The U.S. Securities and Exchange Commission recently levied a $4 million punishment on JPMorgan Chase for deleting roughly 47 million emails, among them commercial correspondence that had been the subject of subpoenas in at least a dozen regulatory inquiries.
The emails were sent between January 1 and April 23, 2018, and the broker-dealer division of JPMorgan has now deleted them.
The purging allegedly occurred while JPMorgan’s archiving provider was investigating a problem with emails that were scheduled to be erased back in 2016.
Emails from the first quarter of 2018 were eventually deleted by the vendor throughout the process, in violation of the SEC’s regulatory retention obligations.
The SEC claims that the removed papers are impeding its ability to carry out a number of investigations against the securities industry.
JPMorgan received subpoenas and document demands for communications that could not be located or delivered because they had been permanently erased in at least twelve civil securities-related regulatory investigations, eight of which were carried out by the Commission personnel.

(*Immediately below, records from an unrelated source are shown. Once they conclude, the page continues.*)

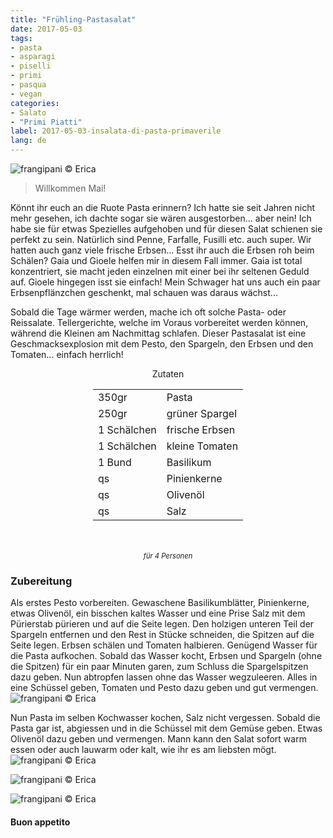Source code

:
 ```yaml
---
title: "Frühling-Pastasalat"
date: 2017-05-03
tags:
- pasta  
- asparagi
- piselli 
- primi
- pasqua 
- vegan
categories:
- Salato
- "Primi Piatti"
label: 2017-05-03-insalata-di-pasta-primaverile
lang: de
---
```

![](../2017-05-03-insalata-di-pasta-primaverile/header.jpg "frangipani © Erica")

> Willkommen Mai!

Könnt ihr euch an die Ruote Pasta erinnern? Ich hatte sie seit Jahren nicht mehr gesehen, ich dachte sogar sie wären ausgestorben... aber nein! Ich habe sie für etwas Spezielles aufgehoben und für diesen Salat schienen sie perfekt zu sein. Natürlich sind Penne, Farfalle, Fusilli etc. auch super. Wir hatten auch ganz viele frische Erbsen... Esst ihr auch die Erbsen roh beim Schälen? Gaia und Gioele helfen mir in diesem Fall immer. Gaia ist total konzentriert, sie macht jeden einzelnen mit einer bei ihr seltenen Geduld auf. Gioele hingegen isst sie einfach! Mein Schwager hat uns auch ein paar Erbsenpflänzchen geschenkt, mal schauen was daraus wächst...

Sobald die Tage wärmer werden, mache ich oft solche Pasta- oder Reissalate. Tellergerichte, welche im Voraus vorbereitet werden können, während die Kleinen am Nachmittag schlafen. Dieser Pastasalat ist eine Geschmacksexplosion mit dem Pesto, den Spargeln, den Erbsen und den Tomaten... einfach herrlich!

<div id="wrapper" style="text-align: center">
  <div id="yourdiv" style="display: inline-block;">
    <div class="ingredients">
      <div class="ingredients-title">Zutaten</div>
      <table>
        <tbody>
          <tr>
            <td>350gr</td>
            <td>Pasta</td>
          </tr>
          <tr>
            <td>250gr</td>
            <td>grüner Spargel</td>
          </tr>
          <tr>
            <td>1 Schälchen</td>
            <td>frische Erbsen</td>
          </tr>
          <tr>
            <td>1 Schälchen</td>
            <td>kleine Tomaten</td>
          </tr>
          <tr>
            <td>1 Bund</td>
            <td>Basilikum</td>
          </tr>
          <tr>
            <td>qs</td>
            <td>Pinienkerne</td>
          </tr>
          <tr>
            <td>qs</td>
            <td>Olivenöl</td>
          </tr>
          <tr>
            <td>qs</td>
            <td>Salz</td>
          </tr>
        </tbody>
      </table>
      <br></br>
      <i class="pull-right" style="font-size: 80%;">für 4 Personen</i>
    </div>
  </div>
</div>


<h3>
  <font color="grey">
    <i class="fa fa-cogs"></i>
  </font> Zubereitung
</h3>

Als erstes Pesto vorbereiten. Gewaschene Basilikumblätter, Pinienkerne, etwas Olivenöl, ein bisschen kaltes Wasser und eine Prise Salz mit dem Pürierstab pürieren und auf die Seite legen. Den holzigen unteren Teil der Spargeln entfernen und den Rest in Stücke schneiden, die Spitzen auf die Seite legen. Erbsen schälen und Tomaten halbieren. Genügend Wasser für die Pasta aufkochen. Sobald das Wasser kocht, Erbsen und Spargeln (ohne die Spitzen) für ein paar Minuten garen, zum Schluss die Spargelspitzen dazu geben. Nun abtropfen lassen ohne das Wasser wegzuleeren. Alles in eine Schüssel geben, Tomaten und Pesto dazu geben und gut vermengen.
![](../2017-05-03-insalata-di-pasta-primaverile/condimento.jpg "frangipani © Erica")

Nun Pasta im selben Kochwasser kochen, Salz nicht vergessen. Sobald die Pasta gar ist, abgiessen und in die Schüssel mit dem Gemüse geben. Etwas Olivenöl dazu geben und vermengen. Mann kann den Salat sofort warm essen oder auch lauwarm oder kalt, wie ihr es am liebsten mögt.
![](../2017-05-03-insalata-di-pasta-primaverile/risultato1.jpg "frangipani © Erica")

![](../2017-05-03-insalata-di-pasta-primaverile/risultato2.jpg "frangipani © Erica")

![](../2017-05-03-insalata-di-pasta-primaverile/risultato3.jpg "frangipani © Erica")

<h4>Buon appetito
  <font color="red">
    <i class="fa fa-smile-o"></i>
  </font>
</h4>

JPMorgan has already received fines from the SEC for failing to properly retain its own digital records.
For failing to monitor its workers’ email and text message exchanges in 2021, the financial behemoth was fined $125 million.
Furthermore, the company paid the SEC $700,000 in 2005 for the SEC’s failure to get emails needed for regulatory investigations.
JPMorgan claimed to have finished an internal assessment and “established systems and procedures” at that time to make sure it would abide by records demands in the future.